Work request ▸
The task calls for each line of the records below in which the word "codebases" appears.

[Exercise materials Boundary: Start]

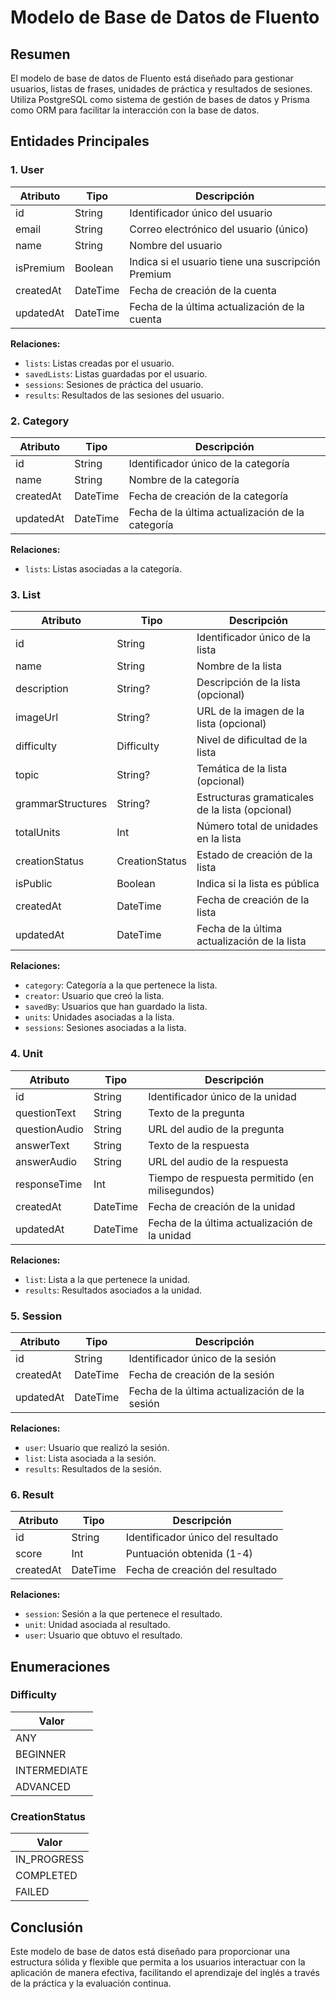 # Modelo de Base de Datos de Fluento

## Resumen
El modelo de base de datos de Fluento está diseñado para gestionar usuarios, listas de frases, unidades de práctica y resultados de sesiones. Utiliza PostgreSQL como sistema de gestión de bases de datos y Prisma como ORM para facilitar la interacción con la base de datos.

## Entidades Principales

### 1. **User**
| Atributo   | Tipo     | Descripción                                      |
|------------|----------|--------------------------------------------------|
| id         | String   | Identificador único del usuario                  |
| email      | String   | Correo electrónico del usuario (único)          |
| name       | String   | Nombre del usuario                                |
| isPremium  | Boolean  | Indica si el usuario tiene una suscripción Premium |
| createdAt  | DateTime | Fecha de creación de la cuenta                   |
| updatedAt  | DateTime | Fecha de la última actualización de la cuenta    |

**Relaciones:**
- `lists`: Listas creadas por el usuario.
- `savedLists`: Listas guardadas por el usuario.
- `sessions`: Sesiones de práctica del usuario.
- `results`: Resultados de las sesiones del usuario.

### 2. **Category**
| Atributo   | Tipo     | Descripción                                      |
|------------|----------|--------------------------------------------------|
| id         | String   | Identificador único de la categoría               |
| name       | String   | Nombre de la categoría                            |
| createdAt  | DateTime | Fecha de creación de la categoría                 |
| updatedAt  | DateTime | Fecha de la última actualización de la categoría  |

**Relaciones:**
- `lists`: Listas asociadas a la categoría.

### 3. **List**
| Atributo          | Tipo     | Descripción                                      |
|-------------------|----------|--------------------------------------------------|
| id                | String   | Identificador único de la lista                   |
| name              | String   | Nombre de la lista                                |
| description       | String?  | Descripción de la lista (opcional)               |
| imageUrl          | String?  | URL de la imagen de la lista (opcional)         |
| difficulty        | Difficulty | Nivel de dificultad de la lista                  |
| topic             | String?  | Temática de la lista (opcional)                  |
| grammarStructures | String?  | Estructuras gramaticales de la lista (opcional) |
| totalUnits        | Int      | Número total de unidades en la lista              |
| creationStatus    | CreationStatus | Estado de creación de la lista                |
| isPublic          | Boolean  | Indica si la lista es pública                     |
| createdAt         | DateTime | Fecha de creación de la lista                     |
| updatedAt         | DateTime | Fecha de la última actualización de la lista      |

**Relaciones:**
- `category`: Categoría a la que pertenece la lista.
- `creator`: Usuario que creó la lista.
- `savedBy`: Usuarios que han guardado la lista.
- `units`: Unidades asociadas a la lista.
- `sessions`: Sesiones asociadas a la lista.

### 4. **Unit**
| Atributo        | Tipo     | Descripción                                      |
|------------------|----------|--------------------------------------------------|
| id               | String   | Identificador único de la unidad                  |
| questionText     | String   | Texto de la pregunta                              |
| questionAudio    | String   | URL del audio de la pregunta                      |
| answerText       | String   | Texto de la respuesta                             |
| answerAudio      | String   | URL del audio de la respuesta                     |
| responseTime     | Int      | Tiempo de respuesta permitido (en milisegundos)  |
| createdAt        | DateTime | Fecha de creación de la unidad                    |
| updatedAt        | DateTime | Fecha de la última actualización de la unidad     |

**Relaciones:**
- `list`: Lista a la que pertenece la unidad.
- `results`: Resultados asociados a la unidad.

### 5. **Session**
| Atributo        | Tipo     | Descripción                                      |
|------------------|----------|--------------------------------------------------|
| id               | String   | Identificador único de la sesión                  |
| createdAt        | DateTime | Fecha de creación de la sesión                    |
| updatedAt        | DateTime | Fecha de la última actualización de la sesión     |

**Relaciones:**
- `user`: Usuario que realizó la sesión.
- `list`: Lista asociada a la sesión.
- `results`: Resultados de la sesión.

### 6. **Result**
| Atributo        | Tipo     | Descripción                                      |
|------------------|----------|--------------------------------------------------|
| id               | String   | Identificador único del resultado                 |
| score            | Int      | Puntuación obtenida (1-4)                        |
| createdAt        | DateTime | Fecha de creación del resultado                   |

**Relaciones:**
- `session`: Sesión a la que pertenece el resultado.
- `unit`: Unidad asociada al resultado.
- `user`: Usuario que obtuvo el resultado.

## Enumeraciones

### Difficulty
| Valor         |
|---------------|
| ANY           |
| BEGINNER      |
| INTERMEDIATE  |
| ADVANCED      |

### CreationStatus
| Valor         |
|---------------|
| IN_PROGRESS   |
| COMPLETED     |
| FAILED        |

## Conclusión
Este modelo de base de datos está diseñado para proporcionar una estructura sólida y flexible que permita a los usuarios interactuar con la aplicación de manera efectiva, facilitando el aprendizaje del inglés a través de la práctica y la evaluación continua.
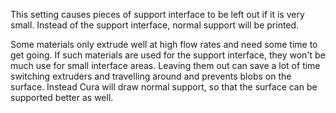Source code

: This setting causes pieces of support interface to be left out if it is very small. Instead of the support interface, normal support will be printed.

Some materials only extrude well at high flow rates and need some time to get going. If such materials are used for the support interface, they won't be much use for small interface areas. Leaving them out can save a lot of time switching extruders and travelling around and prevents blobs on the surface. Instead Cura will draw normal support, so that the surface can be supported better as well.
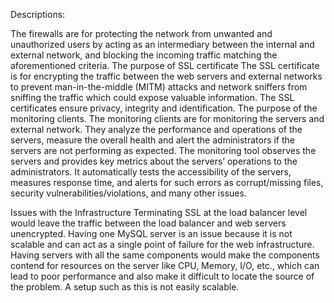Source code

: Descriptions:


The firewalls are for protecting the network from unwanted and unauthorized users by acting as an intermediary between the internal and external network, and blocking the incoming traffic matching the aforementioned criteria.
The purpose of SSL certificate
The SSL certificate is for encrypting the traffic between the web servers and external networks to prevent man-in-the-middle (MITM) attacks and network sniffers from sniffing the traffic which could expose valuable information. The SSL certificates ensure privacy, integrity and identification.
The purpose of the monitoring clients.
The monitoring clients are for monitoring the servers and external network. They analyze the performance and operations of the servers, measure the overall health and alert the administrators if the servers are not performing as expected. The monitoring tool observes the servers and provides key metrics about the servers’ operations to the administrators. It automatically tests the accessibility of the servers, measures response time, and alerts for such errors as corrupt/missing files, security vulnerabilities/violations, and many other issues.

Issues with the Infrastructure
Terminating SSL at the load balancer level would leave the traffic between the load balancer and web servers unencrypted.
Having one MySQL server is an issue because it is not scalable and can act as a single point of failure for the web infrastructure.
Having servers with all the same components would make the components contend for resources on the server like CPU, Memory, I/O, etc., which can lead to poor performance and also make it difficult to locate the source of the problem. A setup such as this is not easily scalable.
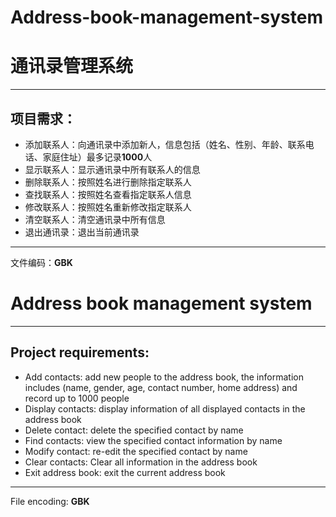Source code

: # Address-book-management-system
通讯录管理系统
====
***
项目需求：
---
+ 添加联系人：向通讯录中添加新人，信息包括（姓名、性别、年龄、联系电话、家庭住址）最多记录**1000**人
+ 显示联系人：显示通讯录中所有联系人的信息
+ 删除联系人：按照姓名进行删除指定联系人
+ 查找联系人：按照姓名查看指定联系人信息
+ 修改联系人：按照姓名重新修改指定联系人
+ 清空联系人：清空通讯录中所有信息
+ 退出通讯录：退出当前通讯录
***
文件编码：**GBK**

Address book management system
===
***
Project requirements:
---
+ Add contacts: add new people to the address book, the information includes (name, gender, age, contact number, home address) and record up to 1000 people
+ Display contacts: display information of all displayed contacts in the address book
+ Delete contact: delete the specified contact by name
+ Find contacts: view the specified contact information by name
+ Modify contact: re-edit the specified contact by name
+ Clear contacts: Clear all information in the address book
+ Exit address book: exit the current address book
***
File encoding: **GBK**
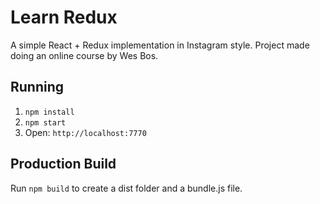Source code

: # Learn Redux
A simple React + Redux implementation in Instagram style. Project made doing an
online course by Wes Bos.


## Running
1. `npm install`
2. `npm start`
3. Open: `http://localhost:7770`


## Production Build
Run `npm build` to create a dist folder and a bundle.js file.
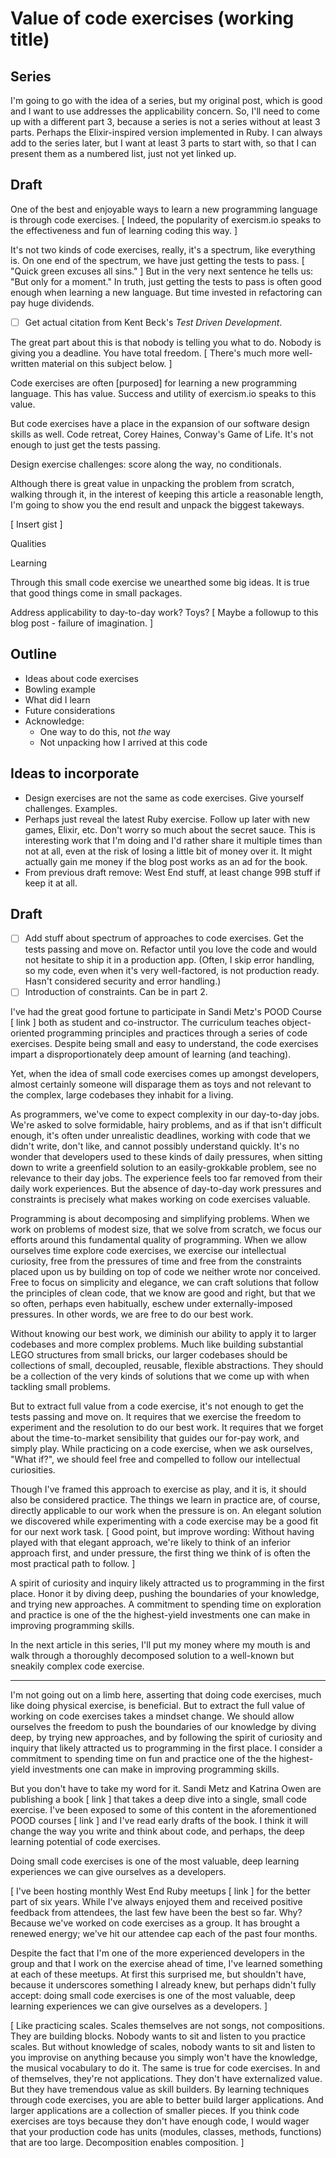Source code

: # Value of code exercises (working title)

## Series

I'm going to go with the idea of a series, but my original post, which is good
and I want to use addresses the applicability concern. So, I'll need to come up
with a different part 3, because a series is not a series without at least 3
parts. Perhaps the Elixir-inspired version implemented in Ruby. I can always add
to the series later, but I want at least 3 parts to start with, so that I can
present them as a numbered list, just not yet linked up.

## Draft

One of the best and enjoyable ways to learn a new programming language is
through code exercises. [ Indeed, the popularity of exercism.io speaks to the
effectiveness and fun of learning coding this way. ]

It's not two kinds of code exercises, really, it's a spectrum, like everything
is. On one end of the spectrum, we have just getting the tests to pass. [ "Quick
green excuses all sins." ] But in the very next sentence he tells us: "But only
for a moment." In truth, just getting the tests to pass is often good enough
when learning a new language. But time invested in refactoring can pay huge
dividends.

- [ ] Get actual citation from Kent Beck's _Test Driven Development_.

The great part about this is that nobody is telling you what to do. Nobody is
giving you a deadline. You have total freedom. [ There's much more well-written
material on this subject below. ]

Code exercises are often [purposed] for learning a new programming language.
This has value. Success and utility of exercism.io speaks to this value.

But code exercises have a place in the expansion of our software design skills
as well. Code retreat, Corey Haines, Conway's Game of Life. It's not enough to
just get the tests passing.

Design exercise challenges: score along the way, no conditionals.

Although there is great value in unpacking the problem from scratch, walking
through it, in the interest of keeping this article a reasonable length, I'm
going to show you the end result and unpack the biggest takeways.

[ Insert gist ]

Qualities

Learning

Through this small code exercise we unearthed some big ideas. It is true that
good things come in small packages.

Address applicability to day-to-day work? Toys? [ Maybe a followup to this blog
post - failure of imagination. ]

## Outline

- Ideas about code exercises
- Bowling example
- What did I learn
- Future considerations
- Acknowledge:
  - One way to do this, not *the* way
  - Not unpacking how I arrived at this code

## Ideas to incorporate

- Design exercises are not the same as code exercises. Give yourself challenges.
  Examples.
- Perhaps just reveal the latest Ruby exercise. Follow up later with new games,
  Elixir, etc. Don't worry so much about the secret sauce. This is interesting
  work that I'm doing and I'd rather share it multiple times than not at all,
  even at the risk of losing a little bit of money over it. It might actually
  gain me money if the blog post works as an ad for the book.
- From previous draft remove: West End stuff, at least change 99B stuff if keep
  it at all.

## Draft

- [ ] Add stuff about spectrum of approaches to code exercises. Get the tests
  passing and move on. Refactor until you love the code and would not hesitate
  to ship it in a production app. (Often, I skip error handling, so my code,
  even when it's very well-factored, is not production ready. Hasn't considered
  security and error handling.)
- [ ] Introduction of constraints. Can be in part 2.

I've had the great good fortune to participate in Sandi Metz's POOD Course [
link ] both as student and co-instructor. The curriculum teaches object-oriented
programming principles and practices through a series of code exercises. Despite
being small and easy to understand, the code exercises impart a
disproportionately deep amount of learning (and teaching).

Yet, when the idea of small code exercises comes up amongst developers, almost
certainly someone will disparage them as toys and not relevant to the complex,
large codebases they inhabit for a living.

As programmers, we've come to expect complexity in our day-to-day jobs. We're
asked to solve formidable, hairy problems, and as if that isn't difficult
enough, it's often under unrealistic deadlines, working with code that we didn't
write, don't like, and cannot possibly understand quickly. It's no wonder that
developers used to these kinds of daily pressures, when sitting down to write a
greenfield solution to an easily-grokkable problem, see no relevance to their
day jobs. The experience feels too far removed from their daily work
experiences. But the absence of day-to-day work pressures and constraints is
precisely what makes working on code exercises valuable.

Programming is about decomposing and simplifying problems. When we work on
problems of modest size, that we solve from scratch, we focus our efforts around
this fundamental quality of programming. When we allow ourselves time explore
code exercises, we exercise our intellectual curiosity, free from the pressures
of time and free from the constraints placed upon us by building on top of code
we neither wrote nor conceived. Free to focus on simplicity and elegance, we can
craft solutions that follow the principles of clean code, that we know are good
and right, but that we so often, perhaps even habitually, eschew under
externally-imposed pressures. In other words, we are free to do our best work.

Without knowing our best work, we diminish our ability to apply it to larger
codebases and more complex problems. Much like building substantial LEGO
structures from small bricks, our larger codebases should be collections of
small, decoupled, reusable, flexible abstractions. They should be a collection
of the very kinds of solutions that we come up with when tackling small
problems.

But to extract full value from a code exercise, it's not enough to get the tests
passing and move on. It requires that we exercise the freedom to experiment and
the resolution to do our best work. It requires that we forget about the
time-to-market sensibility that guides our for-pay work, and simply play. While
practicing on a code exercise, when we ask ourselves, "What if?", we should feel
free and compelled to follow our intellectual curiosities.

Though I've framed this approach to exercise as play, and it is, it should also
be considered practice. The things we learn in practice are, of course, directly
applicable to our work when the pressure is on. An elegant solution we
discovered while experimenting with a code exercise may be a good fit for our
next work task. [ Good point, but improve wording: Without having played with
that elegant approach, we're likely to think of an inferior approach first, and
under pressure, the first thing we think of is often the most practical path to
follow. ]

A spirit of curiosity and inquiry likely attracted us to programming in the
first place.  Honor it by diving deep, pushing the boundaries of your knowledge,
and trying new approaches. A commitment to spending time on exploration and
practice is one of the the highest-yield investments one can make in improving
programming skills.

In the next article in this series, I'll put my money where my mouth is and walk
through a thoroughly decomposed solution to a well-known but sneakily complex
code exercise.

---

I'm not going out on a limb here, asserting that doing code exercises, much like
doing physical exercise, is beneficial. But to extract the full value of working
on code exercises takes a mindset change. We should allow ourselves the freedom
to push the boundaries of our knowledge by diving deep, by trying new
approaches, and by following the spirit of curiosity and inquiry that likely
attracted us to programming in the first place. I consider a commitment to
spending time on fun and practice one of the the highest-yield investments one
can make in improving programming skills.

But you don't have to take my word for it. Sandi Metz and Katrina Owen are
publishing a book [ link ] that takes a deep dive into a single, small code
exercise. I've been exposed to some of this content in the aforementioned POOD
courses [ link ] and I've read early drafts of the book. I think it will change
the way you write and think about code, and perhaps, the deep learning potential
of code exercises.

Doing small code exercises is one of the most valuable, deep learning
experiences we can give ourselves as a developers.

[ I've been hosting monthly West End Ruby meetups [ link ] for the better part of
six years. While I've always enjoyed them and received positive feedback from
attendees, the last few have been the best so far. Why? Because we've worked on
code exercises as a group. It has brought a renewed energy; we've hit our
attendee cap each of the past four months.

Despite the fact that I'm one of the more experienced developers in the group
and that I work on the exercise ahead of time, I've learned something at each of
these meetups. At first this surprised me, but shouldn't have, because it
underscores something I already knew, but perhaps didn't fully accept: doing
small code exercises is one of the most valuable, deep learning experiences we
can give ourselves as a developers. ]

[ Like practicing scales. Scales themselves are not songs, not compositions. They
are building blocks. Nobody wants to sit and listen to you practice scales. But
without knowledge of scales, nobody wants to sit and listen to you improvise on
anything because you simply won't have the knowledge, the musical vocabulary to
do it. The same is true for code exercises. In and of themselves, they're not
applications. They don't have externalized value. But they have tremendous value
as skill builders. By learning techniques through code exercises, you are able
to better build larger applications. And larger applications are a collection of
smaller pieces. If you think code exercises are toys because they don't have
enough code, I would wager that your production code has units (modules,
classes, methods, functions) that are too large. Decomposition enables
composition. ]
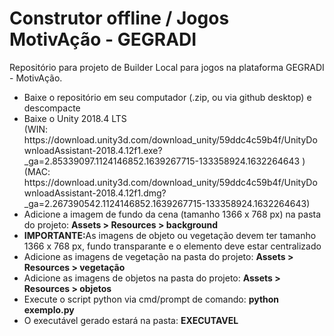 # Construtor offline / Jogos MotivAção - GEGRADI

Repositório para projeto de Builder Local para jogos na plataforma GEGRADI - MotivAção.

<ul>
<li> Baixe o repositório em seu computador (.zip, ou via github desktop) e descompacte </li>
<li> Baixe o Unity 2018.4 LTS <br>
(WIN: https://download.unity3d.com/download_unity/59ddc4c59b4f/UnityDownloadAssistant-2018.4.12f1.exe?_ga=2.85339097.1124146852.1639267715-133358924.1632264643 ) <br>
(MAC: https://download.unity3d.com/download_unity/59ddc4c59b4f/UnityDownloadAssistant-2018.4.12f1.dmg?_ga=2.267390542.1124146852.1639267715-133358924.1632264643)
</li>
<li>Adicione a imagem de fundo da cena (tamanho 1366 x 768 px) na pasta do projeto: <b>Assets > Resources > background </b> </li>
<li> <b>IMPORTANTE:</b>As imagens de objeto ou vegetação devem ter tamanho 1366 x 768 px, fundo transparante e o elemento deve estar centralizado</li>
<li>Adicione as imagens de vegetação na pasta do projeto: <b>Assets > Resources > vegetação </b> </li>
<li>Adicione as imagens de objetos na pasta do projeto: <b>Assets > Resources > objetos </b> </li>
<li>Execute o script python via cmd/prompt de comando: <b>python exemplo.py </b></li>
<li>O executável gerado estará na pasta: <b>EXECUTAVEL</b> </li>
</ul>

[Exercise materials Boundary: End]

Your solution ▸
large codebases they inhabit for a living.
codebases and more complex problems. Much like building substantial LEGO
structures from small bricks, our larger codebases should be collections of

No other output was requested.